Le Droit, seulement le Droit !

***

Nombre de lois prévoient des pénalités financières. Le point délicat est que le montant fixé par la loi initiale demeure inchangé durant des décennies ; compte tenu de l’inflation, l’amende finit par être entièrement négligeable.

C’était le cas pour les monuments historiques : un demi-siècle durant, tout destructeur était condamné à peu ; aussi personne ne se gênait.

Un ministre annonça qu’il entendait appliquer une autre peine prévue par la loi, quoique jamais appliquée : le reconstruction « « in integrum » de l’édifice ; seule cette menace, horriblement coûteuse, stoppa la ruine du patrimoine.
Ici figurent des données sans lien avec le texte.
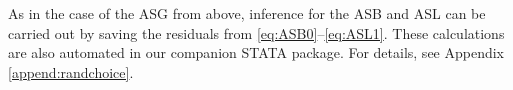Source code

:\documentclass[oneside,11pt]{article}
\begin{document}
As in the case of the ASG from above, inference for the ASB and ASL can be carried out by saving the residuals from \eqref{eq:ASB0}--\eqref{eq:ASL1}. 
These calculations are also automated in our companion STATA package.
For details, see Appendix \ref{append:randchoice}.







\end{document}
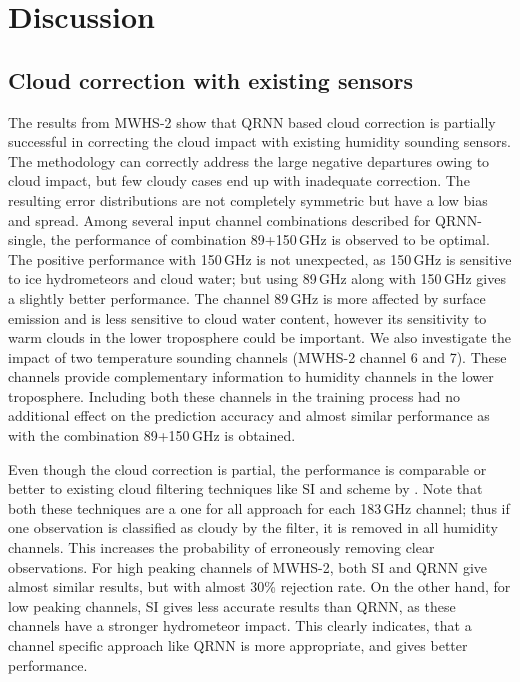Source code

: \documentclass[amt, manuscript]{copernicus}
\begin{document}
\section{Discussion}
\label{discussions}

\subsection{Cloud correction with existing sensors}
%
The results from MWHS-2 show that QRNN based cloud correction is partially successful in correcting the cloud impact with existing humidity sounding sensors. The methodology can correctly address the large negative departures owing to cloud impact, but few cloudy cases end up with inadequate correction. The resulting error distributions are not completely symmetric but have a low bias and spread. Among several input channel combinations described for QRNN-single, the performance of combination 89+150\,GHz is observed to be optimal. The positive performance with 150\,GHz is not unexpected, as 150\,GHz is sensitive to ice hydrometeors and cloud water; but using 89\,GHz along with 150\,GHz gives a slightly better performance. The channel 89\,GHz is more affected by surface emission and is less sensitive to cloud water content, however its sensitivity to warm clouds in the lower troposphere could be important. We also investigate the impact of two temperature sounding channels (MWHS-2 channel 6 and 7). These channels provide complementary information to humidity channels in the lower troposphere. Including both these channels in the training process had no additional effect on the prediction accuracy and almost similar performance as with the combination 89+150\,GHz is obtained. 

Even though the cloud correction is partial, the performance is comparable or better to existing cloud filtering techniques like SI and scheme by \cite{buehler:aclou:07}. Note that both these techniques are a one for all approach for each 183\,GHz channel; thus if one observation is classified as cloudy by the filter, it is removed in all humidity channels. This increases the probability of erroneously removing clear observations. For high peaking channels of MWHS-2, both SI and QRNN give almost similar results, but with almost 30\% rejection rate. On the other hand, for low peaking channels, SI gives less accurate results than QRNN, as these channels have a stronger hydrometeor impact. This clearly indicates, that a channel specific approach like QRNN is more appropriate, and gives better performance. 
\end{document}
A mon sens, lors du débat annuel du budget, un projet de loi spécial devrait actualiser le montant de toutes les amandes légales. Interdire serait alors - et enfin - suivi d’effet.

***

Le législateur est tellement imbu de préjugés d’origine religieuse (le dolorisme chrétien, par exemple), que le juge, appliquant la loi, condamne parfois presque aussi sévèrement la possession de cinq cents grammes de cannabis que la conduite automobile « sous l’empire d’un état alcoolique » ; le châtiment des délits est l’inverse de ce qu’exigerait la proportion comparée de leurs dégâts.

Sur ce sujet, osons un rien de logique : on observe que la répression n’empêche pas la consommation des drogues ; tout au contraire, elle explose.
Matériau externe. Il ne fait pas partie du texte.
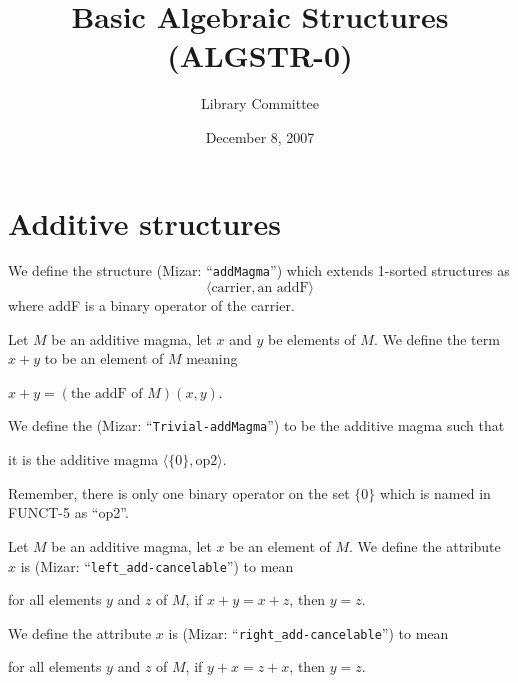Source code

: \documentclass{article}
\title{Basic Algebraic Structures (ALGSTR-0)}
\author{Library Committee}
\date{December 8, 2007}
\begin{document}
\maketitle

\section{Additive structures}

\begin{definition}
We define the structure  (Mizar: ``\verb#addMagma#'')
which extends 1-sorted structures as
\[\langle\mbox{carrier}, \mbox{an addF}\rangle\]
where addF is a binary operator of the carrier.
\end{definition}

\begin{definition}
Let $M$ be an additive magma, let $x$ and $y$ be elements of $M$.
We define the term $x+y$ to be an element of $M$ meaning
\begin{defn}
\item $x+y = (\mbox{the addF of $M$})(x,y)$.
\end{defn}
\end{definition}

\begin{definition}
We define the   (Mizar: ``\verb#Trivial-addMagma#'')
to be the additive magma such that
\begin{defn}
\item it is the additive magma $\langle\{0\},\mbox{op2}\rangle$.
\end{defn}
\end{definition}

\begin{remark}
Remember, there is only one binary operator on the set $\{0\}$ which is
named in FUNCT-5 as ``op2''.
\end{remark}

\begin{definition}
Let $M$ be an additive magma, let $x$ be an element of $M$.
We define the attribute $x$ is   (Mizar: ``\verb#left_add-cancelable#'')
to mean
\begin{defn}
\item for all elements $y$ and $z$ of $M$, if $x+y=x+z$, then $y=z$.
\end{defn}
We define the attribute $x$ is   (Mizar: ``\verb#right_add-cancelable#'')
to mean
\begin{defn}%
\item for all elements $y$ and $z$ of $M$, if $y+x=z+x$, then $y=z$.
\end{defn}
\end{definition}
\end{document}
Puisque cette police s’avère inefficace, elle n’a aucun sens ; elle est inutile et stupide.

Soyons net : l’interdiction favorise avant tout la Mafia, à qui la loi confie un commerce aussi florissant pour elle qu’il est désastreux pour le reste du monde ; on ne compte plus les assassinats un peu partout ; les banquiers, les yeux fermés, blanchissent l’argent sale ; les gouvernants sont corrompus ; la police perd son temps à courir les petits revendeurs - les « dealers » - au lieu de concentrer ses efforts sur les trafics et crimes beaucoup plus graves des autres banditismes...

Le résultat de la loi répressive est donc le comble de l’irrationnel. Rien de plus connu. Pourtant, au nom de principes sacro-saints, l’absurde continue : tout imbécile qu’elle se montre, l’interdiction subsiste. Encore et toujours, pour le plus grand profit des « parrains ».

***

On finit par se demander si, derrière le décor d’apparence du Pouvoir, la Mafia n’est pas aux commandes, manœuvrant en secret politiques et policiers.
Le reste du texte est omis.